Abstract
Deep Gaussian Processes (DGPs) were proposed as an expressive Bayesian model capable of a mathematically grounded estimation of uncertainty. The expressivity of DPGs results from not only the compositional character but the distribution propagation within the hierarchy. Recently, it was pointed out that the hierarchical structure of DGP well suited modeling the multi-fidelity regression, in which one is provided sparse observations with high precision and plenty of low fidelity observations. We propose the conditional DGP model in which the latent GPs are directly supported by the fixed lower fidelity data. Then the moment matching method is applied to approximate the marginal prior of conditional DGP with a GP. The obtained effective kernels are implicit functions of the lower-fidelity data, manifesting the expressivity contributed by distribution propagation within the hierarchy. The hyperparameters are learned via optimizing the approximate marginal likelihood. Experiments with synthetic and high dimensional data show comparable performance against other multi-fidelity regression methods, variational inference, and multi-output GP. We conclude that, with the low fidelity data and the hierarchical DGP structure, the effective kernel encodes the inductive bias for true function allowing the compositional freedom.
Highlights
Multi-fidelity regression refers to a category of learning tasks in which a set of sparse data is given to infer the underlying function but a larger amount of less precise or noisy observations is provided
We propose a conditional Deep Gaussian Processes (DGPs) model in which the intermediate Gaussian Process (GP) are supported by the lower fidelity data
We shall present the results of multi-fidelity regression given low fidelity data X1, y1 and high fidelity X, y and use the 2-layer conditional DGP model
Summary
Multi-fidelity regression refers to a category of learning tasks in which a set of sparse data is given to infer the underlying function but a larger amount of less precise or noisy observations is provided.
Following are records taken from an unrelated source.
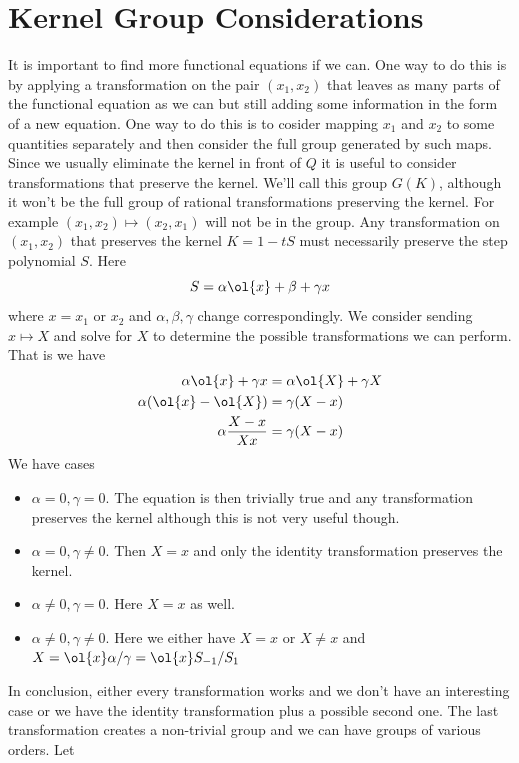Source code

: \section{Kernel Group Considerations}
It is important to find more functional equations if we can. One way to do this is by applying a transformation on the pair $(x_1,x_2)$ that leaves as many parts of the functional equation as we can but still adding some information in the form of a new equation. One way to do this is to cosider mapping $x_1$ and $x_2$ to some quantities separately and then consider the full group generated by such maps. Since we usually eliminate the kernel in front of $Q$ it is useful to consider transformations that preserve the kernel.  We'll call this group $G(K)$, although it won't be the full group of rational transformations preserving the kernel. For example $(x_1,x_2) \mapsto (x_2,x_1)$ will not be in the group. Any transformation on $(x_1,x_2)$ that preserves the kernel $K = 1 -tS$ must necessarily preserve the step polynomial $S$. Here
\[
	S = \alpha \ol{x} + \beta + \gamma x
\]
where $x = x_1$ or $x_2$ and $\alpha,\beta,\gamma$ change correspondingly. We consider sending $x \mapsto X$ and solve for $X$ to determine the possible transformations we can perform. That is we have
\begin{align*}
	\alpha \ol{x} + \gamma x &=\alpha \ol{X} + \gamma X\\
	\alpha(\ol{x} - \ol{X}) &= \gamma (X-x)\\
	\alpha\frac{X-x}{Xx} &= \gamma (X-x)
\end{align*}
We have cases
\begin{itemize}
\item $\alpha = 0, \gamma = 0$. The equation is then trivially true and any transformation preserves the kernel although this is not very useful though.
\item $\alpha = 0, \gamma \neq 0$. Then $ X = x$ and only the identity transformation preserves the kernel.
\item $\alpha \neq 0, \gamma = 0$. Here $X = x$ as well.
\item $\alpha \neq 0, \gamma \neq 0$. Here we either have $X = x$ or $X\neq x$ and $X = \ol{x}\alpha/\gamma = \ol{x} S_{-1}/S_1$
\end{itemize}
In conclusion, either every transformation works and we don't have an interesting case or we have the identity transformation plus a possible second one. The last transformation creates a non-trivial group and we can have groups of various orders. Let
Construction of an appropriate kernel becomes less clear when building a prior for the precise function in the context of multi-fidelity regression because the uncertainty, both epistemic and aleatoric, in the low fidelity function prior learned by the plentiful data should be taken into account. It is desirable to fuse the low fidelity data to an effective kernel as a prior, taking advantage of marginal likelihood being able to avoid overfitting, and perform the GP regression as if only the sparse precise observations are given.